(Saved data entries)
★ ★ ★

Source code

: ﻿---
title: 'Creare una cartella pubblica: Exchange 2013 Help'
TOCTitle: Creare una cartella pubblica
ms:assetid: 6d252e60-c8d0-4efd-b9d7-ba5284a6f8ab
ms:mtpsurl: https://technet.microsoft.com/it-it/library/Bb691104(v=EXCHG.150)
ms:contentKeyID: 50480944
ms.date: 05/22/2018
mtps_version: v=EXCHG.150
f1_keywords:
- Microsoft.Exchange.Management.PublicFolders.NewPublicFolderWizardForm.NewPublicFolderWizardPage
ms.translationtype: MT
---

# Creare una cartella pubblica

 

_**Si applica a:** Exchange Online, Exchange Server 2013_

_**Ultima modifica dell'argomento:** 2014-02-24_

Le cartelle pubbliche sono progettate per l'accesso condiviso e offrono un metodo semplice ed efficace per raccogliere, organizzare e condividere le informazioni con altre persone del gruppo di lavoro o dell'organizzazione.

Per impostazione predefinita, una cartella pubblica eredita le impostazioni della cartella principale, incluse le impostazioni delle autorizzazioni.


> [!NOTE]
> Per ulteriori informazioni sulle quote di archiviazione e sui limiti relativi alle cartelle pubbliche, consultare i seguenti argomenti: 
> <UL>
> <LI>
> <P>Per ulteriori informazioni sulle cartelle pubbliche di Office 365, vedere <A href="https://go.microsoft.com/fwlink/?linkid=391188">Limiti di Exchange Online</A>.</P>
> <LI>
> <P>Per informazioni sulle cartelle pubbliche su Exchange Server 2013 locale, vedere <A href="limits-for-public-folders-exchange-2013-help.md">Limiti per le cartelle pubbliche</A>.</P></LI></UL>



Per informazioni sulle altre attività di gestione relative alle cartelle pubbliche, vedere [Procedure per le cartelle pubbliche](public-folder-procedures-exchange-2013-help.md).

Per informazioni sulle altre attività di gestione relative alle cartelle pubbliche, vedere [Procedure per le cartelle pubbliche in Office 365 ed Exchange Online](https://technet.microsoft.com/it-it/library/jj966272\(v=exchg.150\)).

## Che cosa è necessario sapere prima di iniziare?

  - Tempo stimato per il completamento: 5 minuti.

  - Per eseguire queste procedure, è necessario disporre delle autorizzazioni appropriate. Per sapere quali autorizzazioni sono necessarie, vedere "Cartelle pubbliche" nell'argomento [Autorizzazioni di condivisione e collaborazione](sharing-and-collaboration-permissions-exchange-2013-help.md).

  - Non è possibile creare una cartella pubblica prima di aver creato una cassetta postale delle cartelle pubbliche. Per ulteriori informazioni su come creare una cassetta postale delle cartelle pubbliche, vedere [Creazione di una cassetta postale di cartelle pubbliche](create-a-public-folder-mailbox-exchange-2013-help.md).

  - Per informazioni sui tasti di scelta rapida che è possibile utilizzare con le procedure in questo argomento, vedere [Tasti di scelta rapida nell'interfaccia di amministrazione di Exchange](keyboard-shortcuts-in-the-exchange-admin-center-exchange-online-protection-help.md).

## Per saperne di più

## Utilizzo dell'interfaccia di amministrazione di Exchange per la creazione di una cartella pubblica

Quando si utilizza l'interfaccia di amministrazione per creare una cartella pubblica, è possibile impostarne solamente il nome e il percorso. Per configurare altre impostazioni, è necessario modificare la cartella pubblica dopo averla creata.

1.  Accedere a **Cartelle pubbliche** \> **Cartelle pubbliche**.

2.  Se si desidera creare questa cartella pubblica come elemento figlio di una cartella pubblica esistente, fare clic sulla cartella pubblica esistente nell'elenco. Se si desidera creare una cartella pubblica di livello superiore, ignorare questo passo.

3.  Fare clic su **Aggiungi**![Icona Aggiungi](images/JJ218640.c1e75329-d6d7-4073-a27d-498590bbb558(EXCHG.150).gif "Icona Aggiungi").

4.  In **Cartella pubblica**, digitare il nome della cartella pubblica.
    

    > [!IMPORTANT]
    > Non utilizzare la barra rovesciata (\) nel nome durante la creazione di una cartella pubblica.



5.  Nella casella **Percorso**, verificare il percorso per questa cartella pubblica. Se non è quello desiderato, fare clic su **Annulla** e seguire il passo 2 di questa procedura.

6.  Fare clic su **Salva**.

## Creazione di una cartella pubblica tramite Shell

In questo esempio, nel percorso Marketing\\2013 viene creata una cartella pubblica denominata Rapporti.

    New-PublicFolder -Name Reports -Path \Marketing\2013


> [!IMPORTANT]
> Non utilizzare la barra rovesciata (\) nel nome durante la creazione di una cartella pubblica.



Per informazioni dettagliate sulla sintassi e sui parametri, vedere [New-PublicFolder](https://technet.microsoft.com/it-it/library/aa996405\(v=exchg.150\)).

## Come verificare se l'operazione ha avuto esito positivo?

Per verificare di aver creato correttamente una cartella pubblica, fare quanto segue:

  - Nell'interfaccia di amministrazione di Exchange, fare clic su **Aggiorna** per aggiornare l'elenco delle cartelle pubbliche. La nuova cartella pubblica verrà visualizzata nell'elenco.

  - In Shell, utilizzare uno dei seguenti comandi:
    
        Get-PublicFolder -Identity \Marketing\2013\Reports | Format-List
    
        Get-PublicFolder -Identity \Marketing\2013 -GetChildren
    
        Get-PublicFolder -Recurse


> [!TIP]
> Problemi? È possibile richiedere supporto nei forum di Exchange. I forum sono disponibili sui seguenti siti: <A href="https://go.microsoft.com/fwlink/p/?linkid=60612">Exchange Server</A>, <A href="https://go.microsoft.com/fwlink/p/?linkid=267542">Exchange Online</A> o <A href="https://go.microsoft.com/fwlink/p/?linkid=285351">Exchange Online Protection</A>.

★ ★ ★

**Problem requirements**
Exactly as written, please reproduce the lines from the first line of the data to the line containing "informazioni sulle quote", inclusive, and nothing else.

**Answer space**
Source code

: ﻿---
title: 'Creare una cartella pubblica: Exchange 2013 Help'
TOCTitle: Creare una cartella pubblica
ms:assetid: 6d252e60-c8d0-4efd-b9d7-ba5284a6f8ab
ms:mtpsurl: https://technet.microsoft.com/it-it/library/Bb691104(v=EXCHG.150)
ms:contentKeyID: 50480944
ms.date: 05/22/2018
mtps_version: v=EXCHG.150
f1_keywords:
- Microsoft.Exchange.Management.PublicFolders.NewPublicFolderWizardForm.NewPublicFolderWizardPage
ms.translationtype: MT
---

# Creare una cartella pubblica

 

_**Si applica a:** Exchange Online, Exchange Server 2013_

_**Ultima modifica dell'argomento:** 2014-02-24_

Le cartelle pubbliche sono progettate per l'accesso condiviso e offrono un metodo semplice ed efficace per raccogliere, organizzare e condividere le informazioni con altre persone del gruppo di lavoro o dell'organizzazione.

Per impostazione predefinita, una cartella pubblica eredita le impostazioni della cartella principale, incluse le impostazioni delle autorizzazioni.


> [!NOTE]
> Per ulteriori informazioni sulle quote di archiviazione e sui limiti relativi alle cartelle pubbliche, consultare i seguenti argomenti: 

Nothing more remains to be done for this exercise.